• What you are asked to do
Omitting every picture, output the records below exactly, please.
━━━ Supplied data
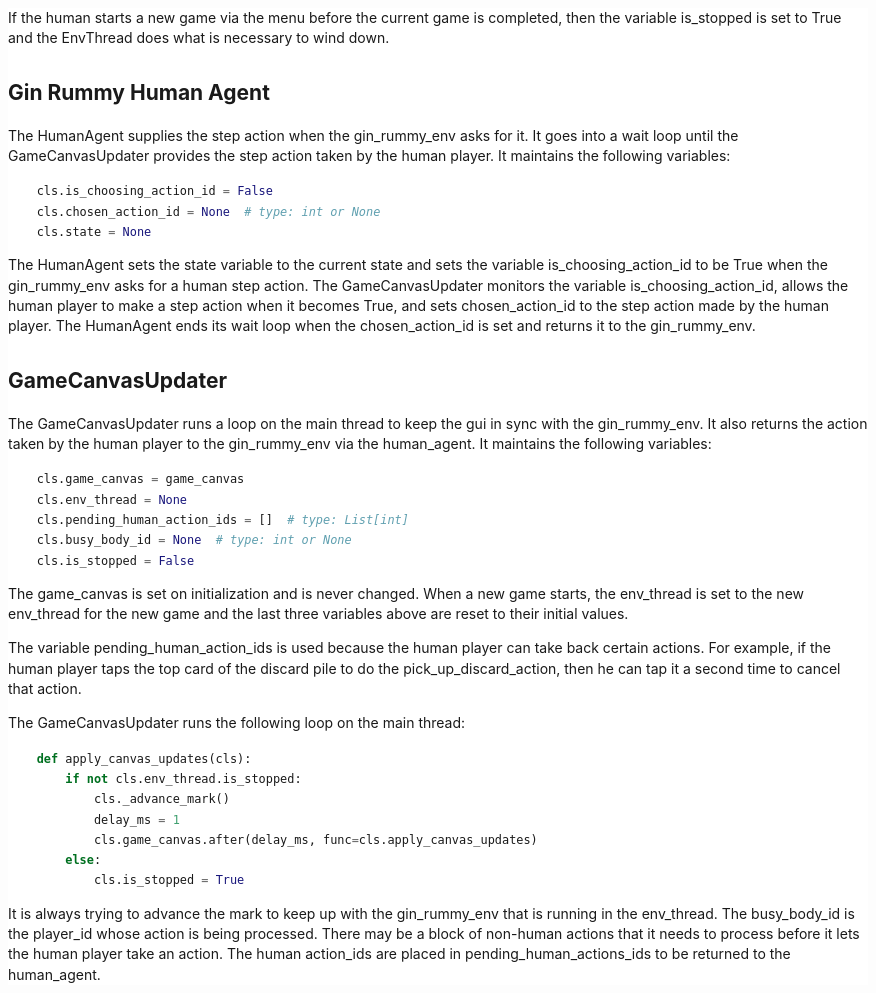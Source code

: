 If the human starts a new game via the menu before the current game is completed,
then the variable is_stopped is set to True and the EnvThread does what is necessary to wind down.

## Gin Rummy Human Agent
The HumanAgent supplies the step action when the gin_rummy_env asks for it.
It goes into a wait loop until the GameCanvasUpdater provides the step action taken by the human player.
It maintains the following variables:
```python
    cls.is_choosing_action_id = False
    cls.chosen_action_id = None  # type: int or None
    cls.state = None
```
The HumanAgent sets the state variable to the current state
and sets the variable is_choosing_action_id to be True
when the gin_rummy_env asks for a human step action.
The GameCanvasUpdater monitors the variable is_choosing_action_id,
allows the human player to make a step action when it becomes True,
and sets chosen_action_id to the step action made by the human player.
The HumanAgent ends its wait loop when the chosen_action_id is set and returns it to the gin_rummy_env.

## GameCanvasUpdater
The GameCanvasUpdater runs a loop on the main thread to keep the gui in sync with the gin_rummy_env.
It also returns the action taken by the human player to the gin_rummy_env via the human_agent.
It maintains the following variables:
```python
    cls.game_canvas = game_canvas
    cls.env_thread = None
    cls.pending_human_action_ids = []  # type: List[int]
    cls.busy_body_id = None  # type: int or None
    cls.is_stopped = False
```
The game_canvas is set on initialization and is never changed.
When a new game starts, the env_thread is set to the new env_thread for the new game
and the last three variables above are reset to their initial values.

The variable pending_human_action_ids is used because the human player can take back certain actions.
For example, if the human player taps the top card of the discard pile to do the pick_up_discard_action,
then he can tap it a second time to cancel that action.

The GameCanvasUpdater runs the following loop on the main thread:
```python
    def apply_canvas_updates(cls):
        if not cls.env_thread.is_stopped:
            cls._advance_mark()
            delay_ms = 1
            cls.game_canvas.after(delay_ms, func=cls.apply_canvas_updates)
        else:
            cls.is_stopped = True
```
It is always trying to advance the mark to keep up with the gin_rummy_env that is running in the env_thread.
The busy_body_id is the player_id whose action is being processed.
There may be a block of non-human actions that it needs to process before it lets the human player take an action.
The human action_ids are placed in pending_human_actions_ids to be returned to the human_agent.
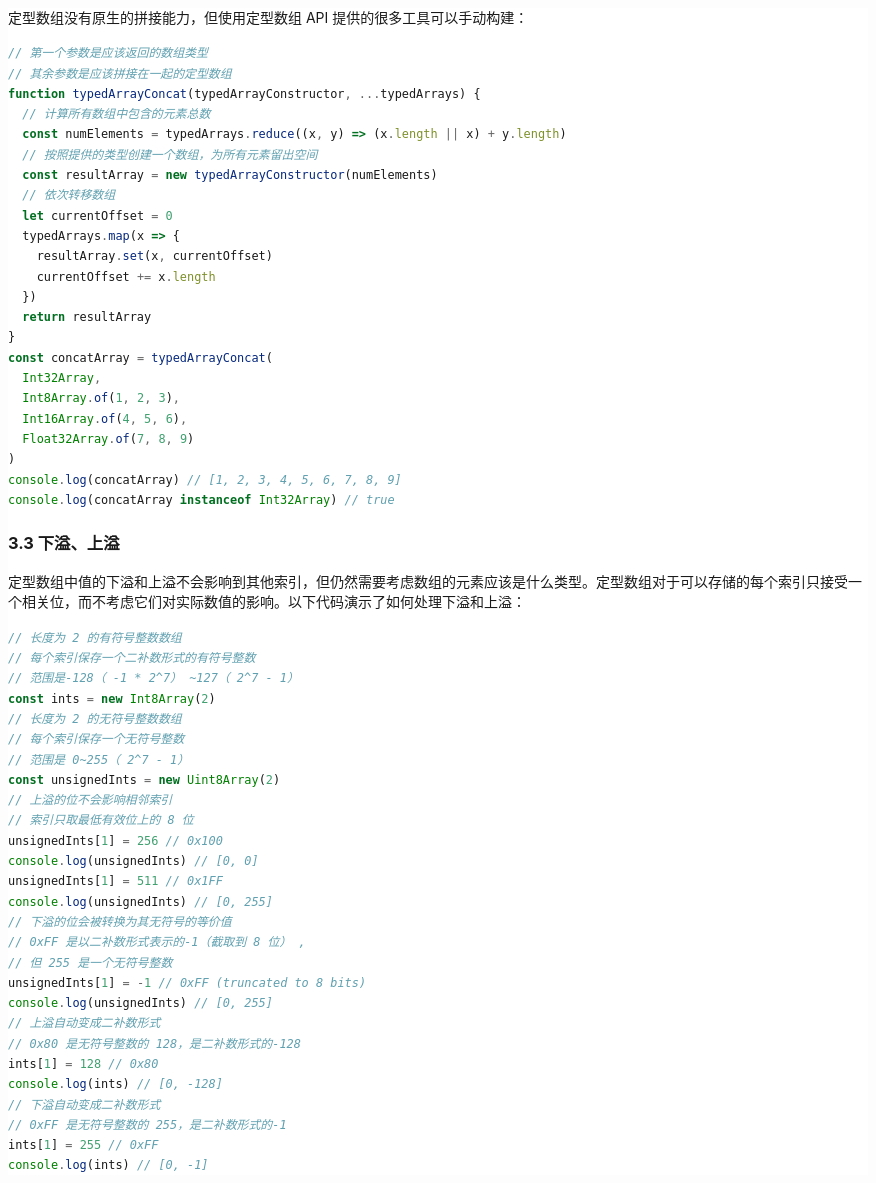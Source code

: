 定型数组没有原生的拼接能力，但使用定型数组 API 提供的很多工具可以手动构建：

```js
// 第一个参数是应该返回的数组类型
// 其余参数是应该拼接在一起的定型数组
function typedArrayConcat(typedArrayConstructor, ...typedArrays) {
  // 计算所有数组中包含的元素总数
  const numElements = typedArrays.reduce((x, y) => (x.length || x) + y.length)
  // 按照提供的类型创建一个数组，为所有元素留出空间
  const resultArray = new typedArrayConstructor(numElements)
  // 依次转移数组
  let currentOffset = 0
  typedArrays.map(x => {
    resultArray.set(x, currentOffset)
    currentOffset += x.length
  })
  return resultArray
}
const concatArray = typedArrayConcat(
  Int32Array,
  Int8Array.of(1, 2, 3),
  Int16Array.of(4, 5, 6),
  Float32Array.of(7, 8, 9)
)
console.log(concatArray) // [1, 2, 3, 4, 5, 6, 7, 8, 9]
console.log(concatArray instanceof Int32Array) // true
```

### 3.3 下溢、上溢

定型数组中值的下溢和上溢不会影响到其他索引，但仍然需要考虑数组的元素应该是什么类型。定型数组对于可以存储的每个索引只接受一个相关位，而不考虑它们对实际数值的影响。以下代码演示了如何处理下溢和上溢：

```js
// 长度为 2 的有符号整数数组
// 每个索引保存一个二补数形式的有符号整数
// 范围是-128（ -1 * 2^7） ~127（ 2^7 - 1）
const ints = new Int8Array(2)
// 长度为 2 的无符号整数数组
// 每个索引保存一个无符号整数
// 范围是 0~255（ 2^7 - 1）
const unsignedInts = new Uint8Array(2)
// 上溢的位不会影响相邻索引
// 索引只取最低有效位上的 8 位
unsignedInts[1] = 256 // 0x100
console.log(unsignedInts) // [0, 0]
unsignedInts[1] = 511 // 0x1FF
console.log(unsignedInts) // [0, 255]
// 下溢的位会被转换为其无符号的等价值
// 0xFF 是以二补数形式表示的-1（截取到 8 位） ,
// 但 255 是一个无符号整数
unsignedInts[1] = -1 // 0xFF (truncated to 8 bits)
console.log(unsignedInts) // [0, 255]
// 上溢自动变成二补数形式
// 0x80 是无符号整数的 128，是二补数形式的-128
ints[1] = 128 // 0x80
console.log(ints) // [0, -128]
// 下溢自动变成二补数形式
// 0xFF 是无符号整数的 255，是二补数形式的-1
ints[1] = 255 // 0xFF
console.log(ints) // [0, -1]
```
━━━━━━
• Task output
Source code

: If the human starts a new game via the menu before the current game is completed,
then the variable is_stopped is set to True and the EnvThread does what is necessary to wind down.

## Gin Rummy Human Agent
The HumanAgent supplies the step action when the gin_rummy_env asks for it.
It goes into a wait loop until the GameCanvasUpdater provides the step action taken by the human player.
It maintains the following variables:
```python
    cls.is_choosing_action_id = False
    cls.chosen_action_id = None  # type: int or None
    cls.state = None
```
The HumanAgent sets the state variable to the current state
and sets the variable is_choosing_action_id to be True
when the gin_rummy_env asks for a human step action.
The GameCanvasUpdater monitors the variable is_choosing_action_id,
allows the human player to make a step action when it becomes True,
and sets chosen_action_id to the step action made by the human player.
The HumanAgent ends its wait loop when the chosen_action_id is set and returns it to the gin_rummy_env.

## GameCanvasUpdater
The GameCanvasUpdater runs a loop on the main thread to keep the gui in sync with the gin_rummy_env.
It also returns the action taken by the human player to the gin_rummy_env via the human_agent.
It maintains the following variables:
```python
    cls.game_canvas = game_canvas
    cls.env_thread = None
    cls.pending_human_action_ids = []  # type: List[int]
    cls.busy_body_id = None  # type: int or None
    cls.is_stopped = False
```
The game_canvas is set on initialization and is never changed.
When a new game starts, the env_thread is set to the new env_thread for the new game
and the last three variables above are reset to their initial values.

The variable pending_human_action_ids is used because the human player can take back certain actions.
For example, if the human player taps the top card of the discard pile to do the pick_up_discard_action,
then he can tap it a second time to cancel that action.

The GameCanvasUpdater runs the following loop on the main thread:
```python
    def apply_canvas_updates(cls):
        if not cls.env_thread.is_stopped:
            cls._advance_mark()
            delay_ms = 1
            cls.game_canvas.after(delay_ms, func=cls.apply_canvas_updates)
        else:
            cls.is_stopped = True
```
It is always trying to advance the mark to keep up with the gin_rummy_env that is running in the env_thread.
The busy_body_id is the player_id whose action is being processed.
There may be a block of non-human actions that it needs to process before it lets the human player take an action.
The human action_ids are placed in pending_human_actions_ids to be returned to the human_agent.
Source code

: 定型数组没有原生的拼接能力，但使用定型数组 API 提供的很多工具可以手动构建：

```js
// 第一个参数是应该返回的数组类型
// 其余参数是应该拼接在一起的定型数组
function typedArrayConcat(typedArrayConstructor, ...typedArrays) {
  // 计算所有数组中包含的元素总数
  const numElements = typedArrays.reduce((x, y) => (x.length || x) + y.length)
  // 按照提供的类型创建一个数组，为所有元素留出空间
  const resultArray = new typedArrayConstructor(numElements)
  // 依次转移数组
  let currentOffset = 0
  typedArrays.map(x => {
    resultArray.set(x, currentOffset)
    currentOffset += x.length
  })
  return resultArray
}
const concatArray = typedArrayConcat(
  Int32Array,
  Int8Array.of(1, 2, 3),
  Int16Array.of(4, 5, 6),
  Float32Array.of(7, 8, 9)
)
console.log(concatArray) // [1, 2, 3, 4, 5, 6, 7, 8, 9]
console.log(concatArray instanceof Int32Array) // true
```

### 3.3 下溢、上溢

定型数组中值的下溢和上溢不会影响到其他索引，但仍然需要考虑数组的元素应该是什么类型。定型数组对于可以存储的每个索引只接受一个相关位，而不考虑它们对实际数值的影响。以下代码演示了如何处理下溢和上溢：

```js
// 长度为 2 的有符号整数数组
// 每个索引保存一个二补数形式的有符号整数
// 范围是-128（ -1 * 2^7） ~127（ 2^7 - 1）
const ints = new Int8Array(2)
// 长度为 2 的无符号整数数组
// 每个索引保存一个无符号整数
// 范围是 0~255（ 2^7 - 1）
const unsignedInts = new Uint8Array(2)
// 上溢的位不会影响相邻索引
// 索引只取最低有效位上的 8 位
unsignedInts[1] = 256 // 0x100
console.log(unsignedInts) // [0, 0]
unsignedInts[1] = 511 // 0x1FF
console.log(unsignedInts) // [0, 255]
// 下溢的位会被转换为其无符号的等价值
// 0xFF 是以二补数形式表示的-1（截取到 8 位） ,
// 但 255 是一个无符号整数
unsignedInts[1] = -1 // 0xFF (truncated to 8 bits)
console.log(unsignedInts) // [0, 255]
// 上溢自动变成二补数形式
// 0x80 是无符号整数的 128，是二补数形式的-128
ints[1] = 128 // 0x80
console.log(ints) // [0, -128]
// 下溢自动变成二补数形式
// 0xFF 是无符号整数的 255，是二补数形式的-1
ints[1] = 255 // 0xFF
console.log(ints) // [0, -1]
```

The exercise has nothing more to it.